What are your “5 things I wish someone told me before I started leading my organization” and why? Please share a story or example for each.

As I tried to find the “5 things” I wish I knew 18 months ago, I realized that it’s not a question I can answer yet. Starting Stavvy has been a quest of trying to implement over 15 years of professional and personal learning. There are certainly things I would do differently if I were starting over. However, I still feel like I’m another year or two from really being able to look back and understanding where things went wrong and what went right in a way where I could create a list like this with a degree of authenticity.

So many of us have become anxious from the dramatic jolts of the news cycle. Can you share the strategies that you have used to optimize your mental wellness during this stressful period?

Every day, I remind myself that social media and the broader media apparatus amplify the negative, and not just a little bit. From a quantitative perspective, we live in the most peaceful, prosperous, and promising time in the history of our race.

As our population booms, we’ve made huge strides reducing the number of humans living in extreme poverty, with the absolute numbers of people living under that dire line plummeting over the past two decades. Global child mortality is down by more than half since 1990, which isn’t just benefitting affluent nations. Child labor is declining, hunger is falling, and life expectancy is rising for everyone. Even if there is a slight short-term uptick, violent crime is near all-time lows after decades of decline. More people live with the freedoms of democratic institutions across the globe than ever before. People around the world are more educated, and thus global literacy is increasing. Renewable energy is getting cheaper, the internet is getting more accessible, and access to space travel is becoming more available. We’re even poised to deliver a vaccine to one of modern history’s most devastating pandemics in under a year, beating the fastest vaccine delivery in history by three years.

While there is still enormous work to do, our level of progress on critical societal and technological issues is extraordinary over the last 20 years and only accelerating. We should be driven and excited by our current progress and the opportunity for future advancement. People or resources that make you feel bad about our progress, as opposed to enabled to continue that journey for humanity, should be tuned out — they exploit how our brains work and add no value.
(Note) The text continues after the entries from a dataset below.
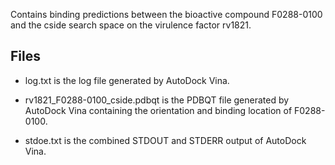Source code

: Contains binding predictions between the bioactive compound F0288-0100 and the cside search space on the virulence factor rv1821.

## Files

- log.txt is the log file generated by AutoDock Vina.

- rv1821_F0288-0100_cside.pdbqt is the PDBQT file generated by AutoDock Vina containing the orientation and binding location of F0288-0100.

- stdoe.txt is the combined STDOUT and STDERR output of AutoDock Vina.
You are a person of great influence. If you could inspire a movement that would bring the most amount of good to the most amount of people, what would that be?

I would want to focus on unlocking the power of human positivity. People should be able to disagree and remain in close relationships. We should be resistant to the onslaught of data that exploits our psychological biases to put us at odds with each other and feeling exhausted about the current state of society — even though, as mentioned above, it’s quantitatively the best it’s ever been.

Work together, support each other, and continue to make the world a better place — without the divisiveness we’ve rationalized as ‘acceptable’ for whatever reason.

Is there a person in the world whom you would love to have lunch with, and why? Maybe we can tag them and see what happens!

This one is simple: Satya Nadella. What Satya did at Microsoft is extraordinary. He took one of the most iconic tech companies in the history of the world, that was on the brink of relative collapse, and made it one of the most desirable tech brands again. He made bold and fundamental changes, big bets, and made Microsoft not only a place where the best and the brightest wanted to work again, but positioned Microsoft to lead some of the most important innovations currently being worked on.

How can our readers follow you online?

I’ve not been nearly as active on social media as I used to be, a trend that I suspect will change over time. People can find me on Twitter, Instagram, and Linkedin @jfeinblum.

Thank you so much for sharing these important insights. We wish you continued success and good health!